Tokyo: Toshiba Corp said it would invest $14 billion on capital spending over the next three years with a focus on semiconductors, nuclear power and other businesses where it feels it has an advantage over global rivals.
Toshiba’s strategy mirrors a shift among other Japanese electronics conglomerates to narrow the focus of their spending to build scale and improve profit margins in a smaller number of products to survive heightening global competition.
Toshiba, the world’s No. 2 maker of NAND-type flash memory chips after South Korea’s Samsung Electronics, will allocate ¥1.3 trillion ($13.9 billion) for capital spending, investment and loans over the three years to March 2013.
The bulk of that investment, which represents a 74% average annual increase over the just ended business year, will go to the division handling semiconductors and its social infrastructure operations, which covers nuclear power.
Toshiba said it would aim to lift opeating profit to ¥450 billion in the year to March 2013, from ¥117 billion in the just ended year. It aims to boost sales by 25% to ¥8 trillion in three years, driven by overseas expansion.
The company plans to spend ¥1.1 trillion on research and development, about a third of which will go to the social infrastructure business, which also includes industrial motors and electrical equipment for high-speed trains.

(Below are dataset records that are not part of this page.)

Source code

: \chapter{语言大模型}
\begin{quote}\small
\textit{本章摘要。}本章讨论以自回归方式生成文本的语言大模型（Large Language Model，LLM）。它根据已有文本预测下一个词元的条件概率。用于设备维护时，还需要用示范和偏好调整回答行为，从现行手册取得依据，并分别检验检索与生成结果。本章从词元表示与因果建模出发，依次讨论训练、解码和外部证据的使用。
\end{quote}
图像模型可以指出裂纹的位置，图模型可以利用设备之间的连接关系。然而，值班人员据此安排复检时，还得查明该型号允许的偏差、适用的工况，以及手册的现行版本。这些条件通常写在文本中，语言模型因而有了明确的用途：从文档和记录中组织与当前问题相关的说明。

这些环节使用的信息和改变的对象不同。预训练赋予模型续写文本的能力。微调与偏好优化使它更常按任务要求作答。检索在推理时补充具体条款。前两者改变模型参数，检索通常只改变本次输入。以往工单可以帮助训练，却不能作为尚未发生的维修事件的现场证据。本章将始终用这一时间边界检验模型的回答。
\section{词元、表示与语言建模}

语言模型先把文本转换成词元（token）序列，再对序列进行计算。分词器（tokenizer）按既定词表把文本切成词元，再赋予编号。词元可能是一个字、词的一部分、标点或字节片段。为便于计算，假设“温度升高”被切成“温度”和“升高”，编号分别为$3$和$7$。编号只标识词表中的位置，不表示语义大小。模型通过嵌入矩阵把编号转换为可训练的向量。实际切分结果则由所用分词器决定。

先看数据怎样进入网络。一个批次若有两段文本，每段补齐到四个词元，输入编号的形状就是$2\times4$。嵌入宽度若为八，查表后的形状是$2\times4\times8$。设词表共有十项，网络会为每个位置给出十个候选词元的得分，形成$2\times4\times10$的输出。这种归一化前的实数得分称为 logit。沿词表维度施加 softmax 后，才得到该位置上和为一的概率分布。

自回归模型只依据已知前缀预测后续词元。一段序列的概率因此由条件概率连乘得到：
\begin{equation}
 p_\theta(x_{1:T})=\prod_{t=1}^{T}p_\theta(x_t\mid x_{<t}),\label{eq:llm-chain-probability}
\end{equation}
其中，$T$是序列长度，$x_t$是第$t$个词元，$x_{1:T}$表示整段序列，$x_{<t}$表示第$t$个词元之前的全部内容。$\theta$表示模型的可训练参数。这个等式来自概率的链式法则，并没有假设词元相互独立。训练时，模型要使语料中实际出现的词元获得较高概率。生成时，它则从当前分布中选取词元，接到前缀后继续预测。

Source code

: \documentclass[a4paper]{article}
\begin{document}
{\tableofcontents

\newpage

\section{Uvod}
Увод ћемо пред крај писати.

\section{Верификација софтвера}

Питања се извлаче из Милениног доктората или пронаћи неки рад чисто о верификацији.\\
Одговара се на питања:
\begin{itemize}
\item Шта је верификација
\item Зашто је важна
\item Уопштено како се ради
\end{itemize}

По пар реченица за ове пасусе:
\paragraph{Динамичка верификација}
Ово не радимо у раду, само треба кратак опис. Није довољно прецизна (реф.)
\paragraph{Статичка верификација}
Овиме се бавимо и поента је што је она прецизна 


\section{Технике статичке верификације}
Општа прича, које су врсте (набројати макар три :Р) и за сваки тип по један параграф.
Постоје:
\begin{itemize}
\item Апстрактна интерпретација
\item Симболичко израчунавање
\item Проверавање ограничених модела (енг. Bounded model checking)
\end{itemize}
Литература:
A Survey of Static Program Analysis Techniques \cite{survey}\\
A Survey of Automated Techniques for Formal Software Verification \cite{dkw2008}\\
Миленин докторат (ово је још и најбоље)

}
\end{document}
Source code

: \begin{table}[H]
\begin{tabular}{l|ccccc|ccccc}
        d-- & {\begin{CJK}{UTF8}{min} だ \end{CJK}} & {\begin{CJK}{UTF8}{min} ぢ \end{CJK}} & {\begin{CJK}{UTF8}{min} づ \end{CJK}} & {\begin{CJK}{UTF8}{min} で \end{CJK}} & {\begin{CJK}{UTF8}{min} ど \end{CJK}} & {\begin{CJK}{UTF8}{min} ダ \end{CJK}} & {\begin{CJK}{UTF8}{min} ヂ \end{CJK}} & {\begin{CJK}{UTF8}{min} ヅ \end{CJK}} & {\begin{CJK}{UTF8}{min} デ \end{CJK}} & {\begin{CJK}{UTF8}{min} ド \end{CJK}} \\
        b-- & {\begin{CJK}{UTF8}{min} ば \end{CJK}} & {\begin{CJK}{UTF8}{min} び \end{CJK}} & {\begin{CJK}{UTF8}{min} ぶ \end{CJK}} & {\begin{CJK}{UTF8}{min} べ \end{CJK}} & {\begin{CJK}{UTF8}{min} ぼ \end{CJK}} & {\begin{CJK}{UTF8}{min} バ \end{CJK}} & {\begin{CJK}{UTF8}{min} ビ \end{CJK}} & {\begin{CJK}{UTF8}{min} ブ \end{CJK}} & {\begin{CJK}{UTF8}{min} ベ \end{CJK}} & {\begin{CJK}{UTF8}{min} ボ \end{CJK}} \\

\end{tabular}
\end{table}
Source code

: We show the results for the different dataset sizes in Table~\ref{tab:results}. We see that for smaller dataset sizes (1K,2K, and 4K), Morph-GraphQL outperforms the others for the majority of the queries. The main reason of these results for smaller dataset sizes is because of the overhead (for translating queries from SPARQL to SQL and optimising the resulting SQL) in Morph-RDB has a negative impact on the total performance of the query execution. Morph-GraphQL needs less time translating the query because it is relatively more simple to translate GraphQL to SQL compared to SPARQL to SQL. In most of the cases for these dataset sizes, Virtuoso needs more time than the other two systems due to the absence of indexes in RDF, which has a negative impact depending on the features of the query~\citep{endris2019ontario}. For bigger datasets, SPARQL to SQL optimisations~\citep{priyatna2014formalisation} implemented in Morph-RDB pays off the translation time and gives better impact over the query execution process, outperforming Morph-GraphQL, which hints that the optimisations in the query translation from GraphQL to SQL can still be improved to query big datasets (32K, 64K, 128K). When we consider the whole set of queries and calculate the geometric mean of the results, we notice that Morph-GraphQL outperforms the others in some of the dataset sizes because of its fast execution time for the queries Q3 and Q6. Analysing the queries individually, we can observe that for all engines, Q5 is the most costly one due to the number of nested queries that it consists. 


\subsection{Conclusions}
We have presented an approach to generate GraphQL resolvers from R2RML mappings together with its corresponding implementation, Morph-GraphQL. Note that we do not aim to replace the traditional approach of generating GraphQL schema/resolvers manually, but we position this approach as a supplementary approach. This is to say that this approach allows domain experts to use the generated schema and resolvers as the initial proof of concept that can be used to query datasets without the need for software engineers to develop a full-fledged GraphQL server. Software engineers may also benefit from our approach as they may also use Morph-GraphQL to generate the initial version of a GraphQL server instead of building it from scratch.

Toshiba has said it will resume plans to build a new factory for NAND flash memory chips, which are used in consumer products such as Apple Inc’s iPhone and iPad.
Along with an output increase, semiconductor spending will will also go towards shrinking chip sizes.
Toshiba currently makes NAND flash memory chips with circuitry widths of 32 and 43 nanometres, and plans to begin producing chips with circuitry widths somewhere between 20 and 29 nanometres in the second half of 2010.
One nanometre is a billionth of a metre, and narrower circuitry allows semiconductor makers to pack more storage capacity on a smaller piece of silicon and cut per-chip production costs.
Toshiba shares were down 4.4% at ¥495 in afternoon trade, underperforming a 1.2% fall in the electrical machinery index.